[Exercise input]

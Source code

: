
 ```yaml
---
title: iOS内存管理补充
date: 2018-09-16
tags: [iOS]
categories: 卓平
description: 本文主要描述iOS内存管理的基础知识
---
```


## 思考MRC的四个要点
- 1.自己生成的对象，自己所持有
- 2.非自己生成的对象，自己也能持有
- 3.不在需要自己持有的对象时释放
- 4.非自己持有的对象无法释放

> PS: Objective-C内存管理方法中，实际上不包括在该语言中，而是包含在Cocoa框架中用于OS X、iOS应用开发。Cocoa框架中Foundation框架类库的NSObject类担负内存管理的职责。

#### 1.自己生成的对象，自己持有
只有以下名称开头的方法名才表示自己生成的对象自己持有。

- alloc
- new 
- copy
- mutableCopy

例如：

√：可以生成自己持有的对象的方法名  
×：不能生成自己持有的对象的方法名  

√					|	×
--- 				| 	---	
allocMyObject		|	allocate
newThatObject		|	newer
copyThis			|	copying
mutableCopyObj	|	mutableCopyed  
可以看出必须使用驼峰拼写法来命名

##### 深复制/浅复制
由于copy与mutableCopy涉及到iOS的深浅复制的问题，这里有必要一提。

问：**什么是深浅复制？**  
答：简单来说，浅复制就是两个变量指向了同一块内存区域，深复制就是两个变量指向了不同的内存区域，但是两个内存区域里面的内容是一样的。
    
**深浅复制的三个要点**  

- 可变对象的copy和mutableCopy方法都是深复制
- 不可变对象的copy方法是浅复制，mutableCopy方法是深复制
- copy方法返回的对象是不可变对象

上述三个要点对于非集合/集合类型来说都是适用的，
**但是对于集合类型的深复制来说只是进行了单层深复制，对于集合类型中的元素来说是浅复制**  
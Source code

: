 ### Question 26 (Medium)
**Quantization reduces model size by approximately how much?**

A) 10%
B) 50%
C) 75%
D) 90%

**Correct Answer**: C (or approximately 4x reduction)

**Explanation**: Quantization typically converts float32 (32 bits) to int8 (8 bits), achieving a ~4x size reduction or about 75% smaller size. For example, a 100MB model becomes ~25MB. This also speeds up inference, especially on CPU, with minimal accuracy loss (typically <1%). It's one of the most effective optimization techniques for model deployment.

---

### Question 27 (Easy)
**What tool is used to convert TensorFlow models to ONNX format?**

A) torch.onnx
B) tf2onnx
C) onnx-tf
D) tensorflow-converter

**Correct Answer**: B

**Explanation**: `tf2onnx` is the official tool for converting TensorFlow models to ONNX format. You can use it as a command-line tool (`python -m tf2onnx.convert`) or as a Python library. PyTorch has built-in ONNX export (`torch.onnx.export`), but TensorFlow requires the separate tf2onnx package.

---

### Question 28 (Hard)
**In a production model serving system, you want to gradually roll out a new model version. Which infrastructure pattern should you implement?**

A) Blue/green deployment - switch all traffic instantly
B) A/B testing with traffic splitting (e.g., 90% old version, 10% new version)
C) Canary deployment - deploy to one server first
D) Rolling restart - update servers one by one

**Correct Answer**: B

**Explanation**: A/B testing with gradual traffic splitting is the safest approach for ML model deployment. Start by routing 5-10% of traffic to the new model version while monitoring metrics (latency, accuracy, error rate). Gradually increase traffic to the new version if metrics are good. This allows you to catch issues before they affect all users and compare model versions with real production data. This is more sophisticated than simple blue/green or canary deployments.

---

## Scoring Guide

[/Exercise input]

Work to be completed:
What is wanted is a copy of every line in the listing that includes the word "format".

Output of the task:
**What tool is used to convert TensorFlow models to ONNX format?**
**Explanation**: `tf2onnx` is the official tool for converting TensorFlow models to ONNX format. You can use it as a command-line tool (`python -m tf2onnx.convert`) or as a Python library. PyTorch has built-in ONNX export (`torch.onnx.export`), but TensorFlow requires the separate tf2onnx package.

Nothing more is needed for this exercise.